The lobbyists’ work paid off. Pitts "was very helpful in obtaining the commitment to spend $15 million," Oliveira would later tell Bloomberg.
McDaniel and Dreyer were two of six in-house and external lobbyists employed by SpaceX in 2012 and 2013. The company paid between $200,000 and $445,000 for their services, according to the Texas Ethics Commission.
SpaceX’s long running government relations efforts in Austin secured them more than just financial incentives. Oliveira also authored legislation to close a public beach in Brownsville for hours at a time in order to permit SpaceX launches there. Lucio wrote its Senate companion bill.
The eventual law was considered a crucial step in attracting SpaceX to south Texas.
"The bill provides SpaceX a reliable yet flexible system for planning launches, and removes an impediment that could have threatened the entire project," Oliveira said at the time.
In addition to the $13 million SpaceX will get from the spaceport trust fund, it will not have to pay Cameron County taxes for 10 years, saving the company an estimated $2 million.
Even with its lobbying expenses and Musk’s campaign contributions, SpaceX will enjoy more than a 3,000 percent return on its investment in Texas’ political process if it decides to build its new launch facilities in Brownsville (not yet a sure thing).
The increasing involvement of SpaceX and other disruptive companies in government affairs has raised red flags among some conservatives, if not about the companies themselves than the realities of a political system that requires heavy expenditures to secure a seat at the table.

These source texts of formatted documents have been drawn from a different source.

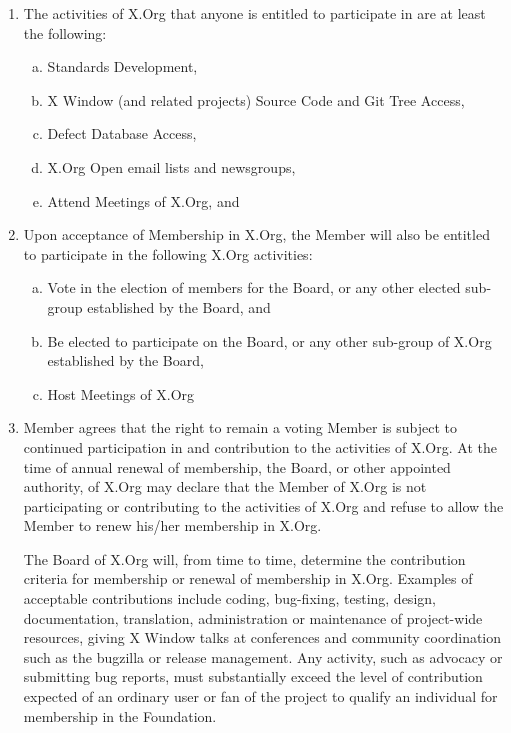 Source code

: \documentclass[10pt, english]{xorgdocs}
\begin{document}
\begin{enumerate}[(1)\hspace{.2cm}]
	\item The activities of X.Org that anyone is entitled to participate
	in are at least the following:

	\begin{enumerate}[(a)\hspace{.2cm}]
		\item Standards Development,
		\item X Window (and related projects) Source Code and Git
		Tree Access,
		\item Defect Database Access,
		\item X.Org Open email lists and newsgroups,
		\item Attend Meetings of X.Org, and
	\end{enumerate}

	\item Upon acceptance of Membership in X.Org, the Member will also be
	entitled to participate in the following X.Org activities:

	\begin{enumerate}[(a)\hspace{.2cm}]
		\item Vote in the election of members for the Board, or any
		other elected sub-group established by the Board, and
		\item Be elected to participate on the Board, or any other
		sub-group of X.Org established by the Board,
		\item Host Meetings of X.Org
	\end{enumerate}

	\item Member agrees that the right to remain a voting Member is
	subject to continued participation in and contribution to the
	activities of X.Org. At the time of annual renewal of membership,
	the Board, or other appointed authority, of X.Org may declare that
	the Member of X.Org is not participating or contributing to the
	activities of X.Org and refuse to allow the Member to renew his/her
	membership in X.Org.

	The Board of X.Org will, from time to time, determine the contribution
	criteria for membership or renewal of membership in X.Org. Examples
	of acceptable contributions include coding, bug-fixing, testing,
	design, documentation, translation, administration or maintenance of
	project-wide resources, giving X Window talks at conferences and
	community coordination such as the bugzilla or release management.
	Any activity, such as advocacy or submitting bug reports, must
	substantially exceed the level of contribution expected of an ordinary
	user or fan of the project to qualify an individual for membership in
	the Foundation.


\end{enumerate}
\end{document}
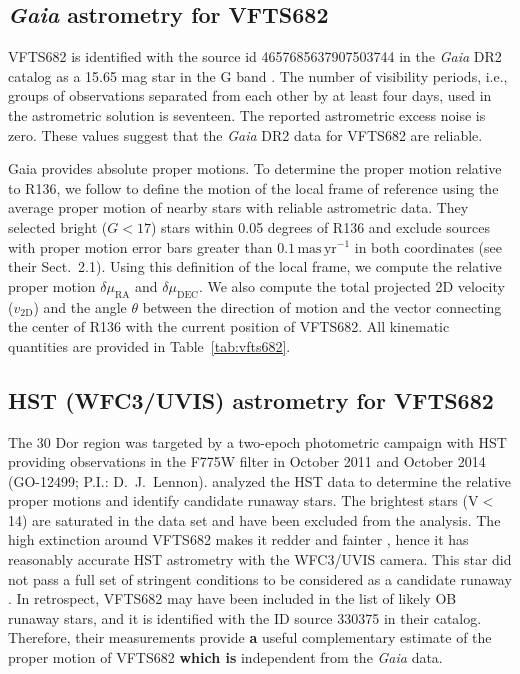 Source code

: \documentclass[a4paper,fleqn,usenatbib]{mnras}
\newcommand{\newtext}[1]{{\color{ForestGreen}\bf{#1}}}
\newcommand{\masyr}{\,\mathrm{mas}\,\mathrm{yr}^{-1}}
\DeclareRobustCommand{\Tabref}[1]{Table~\ref{#1}}
\begin{document}
\vspace*{-15pt}
\subsection{ \emph{Gaia} astrometry for VFTS682\label{data:gaia}}


VFTS682 is identified with the source id 4657685637907503744 in the
\emph{Gaia} DR2 catalog %
  as a 15.65 mag star in the G band
\citep{gaia:16,brown:18}.   The number of visibility periods,
i.e., groups of observations separated from each other by at
least four days, used in the astrometric solution is seventeen. The reported astrometric excess noise is zero.  These values
suggest that the \emph{Gaia} DR2  data for VFTS682 are
reliable.

Gaia provides absolute proper motions.  To determine the
proper motion relative to R136, we follow  \citet{lennon:18} to
define the motion of the local frame of reference using the average
proper motion of nearby stars with reliable astrometric data.  They
selected bright ($G<17$) stars within 0.05 degrees of R136 and exclude
sources with proper motion error bars greater than $0.1\masyr$ in both
coordinates (see their  Sect.~2.1).  Using this definition of the
local frame, we compute the relative proper motion
$\delta\mu_\mathrm{RA}$ and $\delta\mu_\mathrm{DEC}$.   We also compute the total projected 2D velocity
($v_\mathrm{2D}$) and the angle $\theta$ between the direction of motion and the vector
connecting the center of R136 with the current position of VFTS682.
All kinematic quantities are provided in
\Tabref{tab:vfts682}. 

\vspace*{-15pt}
\subsection{HST (WFC3/UVIS) astrometry for VFTS682}

The 30 Dor region was targeted by a two-epoch photometric campaign
with HST providing observations in the F775W filter in October 2011
and October 2014 (GO-12499; P.I.: D.~J.~Lennon). 
\citet{platais:15, platais:18} analyzed the HST data to determine the
relative proper motions and identify candidate runaway stars. The
brightest stars (V$<$14) are saturated in the data set and have been
excluded from the analysis. The high extinction around VFTS682
makes it redder and fainter \citep[$V=16.08$,
$B-V=0.58$,][]{evans:11}, hence it has reasonably accurate HST astrometry
with the WFC3/UVIS camera. This star did not pass a full set of stringent
conditions to be considered as a candidate runaway \citep[][]{platais:18}.
In retrospect, VFTS682 may have been included in the list of likely
OB runaway stars, and it is identified
with the ID source 330375 in their catalog. 
Therefore, their measurements provide \newtext{a} useful
complementary estimate of the proper motion of VFTS682 \newtext{which is} independent from the \emph{Gaia} data. 
 
\end{document}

Former Obama campaign manager David Plouffe’s new gig as the senior vice president for policy and strategy with ridesharing startup Uber was seen by some as indicative of a political drain on otherwise innovative and productive businesses.
"Uber having to hire David Plouffe is all that’s wrong with America," declared James Pethokoukis, a financial and regulatory expert with the American Enterprise Institute.
"Valuable technological innovations have a good track record of survival, with maybe the notable exception of nuclear power," Pethokoukis wrote last week.
"Then again, who knows what companies and innovation we never see because they were unable to surmount regulatory burdens or other government favors on behalf of entrenched interests."
As SpaceX competes for market share in the federal launch vehicle industry, which until recently was dominated by a handful of prominent defense contractors, it faces similar political impediments to its growth in a tightly regulated industry.
Some of those incumbent players have said that SpaceX lacks the experience necessary to displace them. While its recent test rocket explosion may fuel that criticism, the company has also worked to remove political impediments to its growth.
It is not Musk’s first foray into the political process. Two of his companies, Tesla Motors and Solar City, have received extensive backing from the Department of Energy. As in Texas, Musk has made high-dollar donations to major national politicians, including President Barack Obama.
While a SpaceX launch facility would bring an estimated 600 jobs to the economically distressed Brownsville area, some doubt that the large incentives the company has been able to secure are worth their price tag.
"A lot of money is given to people that doesn’t benefit but a few people," a veteran Texas lobbyist told Bloomberg. "It’s good for whoever got the money and for the lobbyists who got it."